Es war schon halb drei Uhr – vierzehn Uhr dreißig für Liebhaber moderner Zeitberechnung – als der Kommissar und der Reporter endlich zum Essen kamen. Sie hatten einen Umweg über das Spital gemacht: Dr. Thévenoz war nicht zu sprechen, aber Wladimir Rosenstock war entzückt, sein medizinisches Licht leuchten lassen zu dürfen. Die gleichen Erscheinungen, ließ er sich vernehmen, die man auch bei dem verstorbenen Crawley habe feststellen können. Hemmung aller Sekretionen, Schweiß- und Speichelabsonderung versiegt, Trockenheit im Munde, im Schlunde und in der Nase, Behinderung des Schling- und Sprechvermögens, Lähmung des Auerbachschen Plexus, scharlachgerötete, heiße trockene Haut, zeitweilige Erregungszustände. Man habe alles versucht, Magenspülung, kombinierte Kampfer- und Morphiuminjektionen. Aber der Mann sei alt, es bestehe wenig Hoffnung, ihn über den Berg zu bringen.

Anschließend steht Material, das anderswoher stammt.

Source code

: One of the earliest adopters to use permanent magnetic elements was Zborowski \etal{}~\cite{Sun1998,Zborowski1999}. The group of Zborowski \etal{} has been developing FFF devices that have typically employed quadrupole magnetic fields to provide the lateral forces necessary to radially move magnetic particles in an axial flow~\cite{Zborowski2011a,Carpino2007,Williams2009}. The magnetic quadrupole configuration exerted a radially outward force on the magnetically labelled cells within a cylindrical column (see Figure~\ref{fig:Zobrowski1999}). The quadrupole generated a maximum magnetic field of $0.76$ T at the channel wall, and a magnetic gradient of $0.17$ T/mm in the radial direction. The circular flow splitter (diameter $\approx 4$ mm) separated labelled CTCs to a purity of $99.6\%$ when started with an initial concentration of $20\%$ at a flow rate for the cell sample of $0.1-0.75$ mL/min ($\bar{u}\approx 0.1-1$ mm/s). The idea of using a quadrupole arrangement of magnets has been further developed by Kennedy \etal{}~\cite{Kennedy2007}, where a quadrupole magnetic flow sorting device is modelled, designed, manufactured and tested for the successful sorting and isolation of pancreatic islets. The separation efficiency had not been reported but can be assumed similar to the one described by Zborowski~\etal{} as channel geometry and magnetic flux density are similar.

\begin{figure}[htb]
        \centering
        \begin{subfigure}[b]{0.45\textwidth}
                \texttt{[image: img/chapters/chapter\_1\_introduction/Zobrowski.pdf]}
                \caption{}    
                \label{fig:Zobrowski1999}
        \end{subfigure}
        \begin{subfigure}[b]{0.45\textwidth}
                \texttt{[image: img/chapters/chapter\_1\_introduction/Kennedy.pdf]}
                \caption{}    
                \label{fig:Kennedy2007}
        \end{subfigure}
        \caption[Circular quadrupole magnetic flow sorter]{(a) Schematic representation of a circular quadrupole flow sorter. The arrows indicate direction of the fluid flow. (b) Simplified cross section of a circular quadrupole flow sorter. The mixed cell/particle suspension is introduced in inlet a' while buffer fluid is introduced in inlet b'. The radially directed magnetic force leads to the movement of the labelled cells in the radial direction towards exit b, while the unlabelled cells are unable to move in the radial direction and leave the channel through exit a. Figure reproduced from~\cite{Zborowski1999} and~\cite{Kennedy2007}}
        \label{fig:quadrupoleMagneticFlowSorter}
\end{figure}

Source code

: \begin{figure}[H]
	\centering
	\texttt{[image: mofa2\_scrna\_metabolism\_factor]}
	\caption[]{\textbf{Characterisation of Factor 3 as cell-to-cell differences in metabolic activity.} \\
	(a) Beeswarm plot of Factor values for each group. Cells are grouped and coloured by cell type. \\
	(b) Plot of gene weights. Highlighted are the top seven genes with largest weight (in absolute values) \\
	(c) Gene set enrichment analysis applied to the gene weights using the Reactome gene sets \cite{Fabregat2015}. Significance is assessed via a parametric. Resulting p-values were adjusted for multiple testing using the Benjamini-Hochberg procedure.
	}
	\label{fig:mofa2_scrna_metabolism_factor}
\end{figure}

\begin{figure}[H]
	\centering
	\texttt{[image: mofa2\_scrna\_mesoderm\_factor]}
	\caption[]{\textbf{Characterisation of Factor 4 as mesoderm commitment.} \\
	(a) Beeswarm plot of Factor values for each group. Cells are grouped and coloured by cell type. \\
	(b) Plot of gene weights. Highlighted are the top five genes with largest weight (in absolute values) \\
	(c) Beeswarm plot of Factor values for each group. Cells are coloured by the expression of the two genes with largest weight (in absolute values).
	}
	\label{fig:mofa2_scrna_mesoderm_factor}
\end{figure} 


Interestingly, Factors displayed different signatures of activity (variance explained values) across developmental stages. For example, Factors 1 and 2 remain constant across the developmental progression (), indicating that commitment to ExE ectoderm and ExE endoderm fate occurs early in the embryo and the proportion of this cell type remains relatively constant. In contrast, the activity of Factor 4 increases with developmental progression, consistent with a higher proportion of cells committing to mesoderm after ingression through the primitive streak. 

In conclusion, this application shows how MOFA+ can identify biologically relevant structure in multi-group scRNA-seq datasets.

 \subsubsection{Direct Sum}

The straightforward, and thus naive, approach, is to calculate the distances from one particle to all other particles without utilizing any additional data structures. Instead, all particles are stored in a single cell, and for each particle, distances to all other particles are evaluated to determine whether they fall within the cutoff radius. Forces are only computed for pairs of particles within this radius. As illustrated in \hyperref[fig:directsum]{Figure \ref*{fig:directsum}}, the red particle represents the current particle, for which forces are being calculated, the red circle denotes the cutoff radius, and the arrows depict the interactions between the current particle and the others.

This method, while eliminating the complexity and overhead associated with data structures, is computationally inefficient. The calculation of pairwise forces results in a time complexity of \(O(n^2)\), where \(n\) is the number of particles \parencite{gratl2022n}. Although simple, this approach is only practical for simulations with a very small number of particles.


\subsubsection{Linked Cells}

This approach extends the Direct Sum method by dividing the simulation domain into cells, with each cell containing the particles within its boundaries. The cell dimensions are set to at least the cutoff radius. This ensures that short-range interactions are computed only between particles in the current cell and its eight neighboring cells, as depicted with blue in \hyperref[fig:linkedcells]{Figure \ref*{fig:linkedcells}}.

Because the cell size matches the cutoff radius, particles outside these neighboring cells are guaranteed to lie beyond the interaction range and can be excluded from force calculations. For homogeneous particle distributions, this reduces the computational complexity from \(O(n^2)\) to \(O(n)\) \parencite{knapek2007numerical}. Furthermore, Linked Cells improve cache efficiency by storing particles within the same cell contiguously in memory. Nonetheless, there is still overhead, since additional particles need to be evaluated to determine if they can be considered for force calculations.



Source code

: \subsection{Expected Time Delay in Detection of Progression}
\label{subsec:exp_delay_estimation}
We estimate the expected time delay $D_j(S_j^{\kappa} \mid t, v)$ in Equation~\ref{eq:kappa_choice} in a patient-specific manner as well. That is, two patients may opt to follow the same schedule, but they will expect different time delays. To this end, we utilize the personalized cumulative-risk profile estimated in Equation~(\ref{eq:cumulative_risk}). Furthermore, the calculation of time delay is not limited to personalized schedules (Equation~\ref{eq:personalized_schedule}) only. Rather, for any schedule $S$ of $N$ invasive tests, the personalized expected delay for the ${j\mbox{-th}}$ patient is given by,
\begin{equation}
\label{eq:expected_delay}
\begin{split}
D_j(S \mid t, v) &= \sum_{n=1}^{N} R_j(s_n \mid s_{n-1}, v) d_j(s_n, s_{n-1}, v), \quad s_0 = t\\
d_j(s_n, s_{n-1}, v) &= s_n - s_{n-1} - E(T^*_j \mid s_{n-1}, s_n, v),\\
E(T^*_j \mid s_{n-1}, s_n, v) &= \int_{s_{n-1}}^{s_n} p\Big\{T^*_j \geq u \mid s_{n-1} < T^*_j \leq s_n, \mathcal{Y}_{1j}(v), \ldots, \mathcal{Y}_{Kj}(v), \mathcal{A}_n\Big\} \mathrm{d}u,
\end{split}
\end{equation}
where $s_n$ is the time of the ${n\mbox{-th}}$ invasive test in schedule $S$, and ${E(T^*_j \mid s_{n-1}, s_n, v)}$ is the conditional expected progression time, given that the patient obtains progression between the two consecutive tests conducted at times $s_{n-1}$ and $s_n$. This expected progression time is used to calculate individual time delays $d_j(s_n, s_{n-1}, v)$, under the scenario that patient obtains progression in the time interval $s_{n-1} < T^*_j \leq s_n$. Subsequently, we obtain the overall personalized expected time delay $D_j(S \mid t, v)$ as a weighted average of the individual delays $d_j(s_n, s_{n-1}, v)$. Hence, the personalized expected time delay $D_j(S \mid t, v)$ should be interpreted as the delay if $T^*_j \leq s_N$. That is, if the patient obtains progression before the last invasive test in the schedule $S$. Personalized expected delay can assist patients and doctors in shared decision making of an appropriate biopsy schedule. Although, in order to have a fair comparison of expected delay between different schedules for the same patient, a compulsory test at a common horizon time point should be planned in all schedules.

Und wann etwa der Mordversuch anzusetzen sei? wollten die beiden Herren wissen. Rosenstock machte einige Schlittschuhläuferschritte durchs Zimmer. Das sei schwer zu sagen, meinte er, der Apotheker sei gefunden worden, wann? Um halb elf etwa? Und gegen zwölf Uhr sei er eingeliefert worden? Die akuten Symptome seien da schon ziemlich zurückgegangen… Ob die Herren keinen Anhaltspunkt hätten? Da meldete sich O'Key und teilte mit, daß ein Zeuge gegen sechs Uhr morgens aus dem Laden Schreie und Poltern gehört habe. »Das könnte stimmen«, meinte Rosenstock. »Fünf bis sechs Stunden wird die Vergiftung alt sein, aber es ist weiter nichts als eine Vermutung.« Dann wollte Pillevuit noch wissen, wo sein Bekannter, Dr. Thévenoz, sei. Aber da hüllte sich Rosenstock in Schweigen. »Er mußte einen Besuch machen, einen eiligen Besuch.« – »Einen Krankenbesuch?« wollte der neugierige O'Key wissen. »Man kann es auch einen Krankenbesuch nennen«, meinte Rosenstock reserviert. »Übrigens habe ich zu tun, und Sie müssen mich entschuldigen.« Er schien eines jener Kinderspielzeuge – Trottinette nennt man sie – zu besteigen und verschwand auf diesem unsichtbaren Vehikel aus dem Zimmer.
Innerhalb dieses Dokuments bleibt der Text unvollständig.